Upgrading acellular to sanguineous cardioplegic efficacy

Abstract To determine which biochemical entity of the red cell is responsible for preventing augmented postischemic myocardial oxygen consumption (MVO 2 ), 28 canine hearts instrumented with ultrasonic dimension crystals underwent simultaneous determination of stroke work (SW) and MVO 2 during incremental volume loading on right heart bypass before and 30 min after 2 hr of 10°C cardioplegic arrest with unmodified oxygenated crystalloid cardioplegia (OC), OC with histidine of equal buffering capacity as 18% hematocrit blood (OC + H), or OC with 200 units/ml of superoxide dismutase and catalase (OC + SOD/C).

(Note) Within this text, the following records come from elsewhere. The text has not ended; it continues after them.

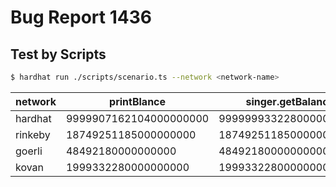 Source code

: # Bug Report 1436

## Test by Scripts

```bash
$ hardhat run ./scripts/scenario.ts --network <network-name>
```

| network | printBlance            | singer.getBalance      |
| ------- | -----------            | -----------------      |
| hardhat | 9999907162104000000000 | 9999999332280000000000 |
| rinkeby | 18749251185000000000   | 18749251185000000000   |
| goerli  | 48492180000000000      | 48492180000000000      |
| kovan   | 1999332280000000000    | 1999332280000000000    |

In all groups, the slope of the linear SW vs end-diastolic volume relationship, M w , and the slope of the linear SW vs MVO 2 relationship, M e , were unchanged after cardioplegic arrest. The intercept of the SW vs MVO 2 relationship, E o , was augmented an average of 22.2% in the OC group, but both OC + H and OC + SOD/C prevented this subtle expression of ischemic injury. The characteristic of the red cell most likely responsible for the myoprotective efficacy of blood cardioplegia is buffering capacity; however, since the effects of tissue acidosis are partially mediated by free radicals, the use of free radical scavengers can also ameliorate ischemic damage incurred during cardioplegic arrest.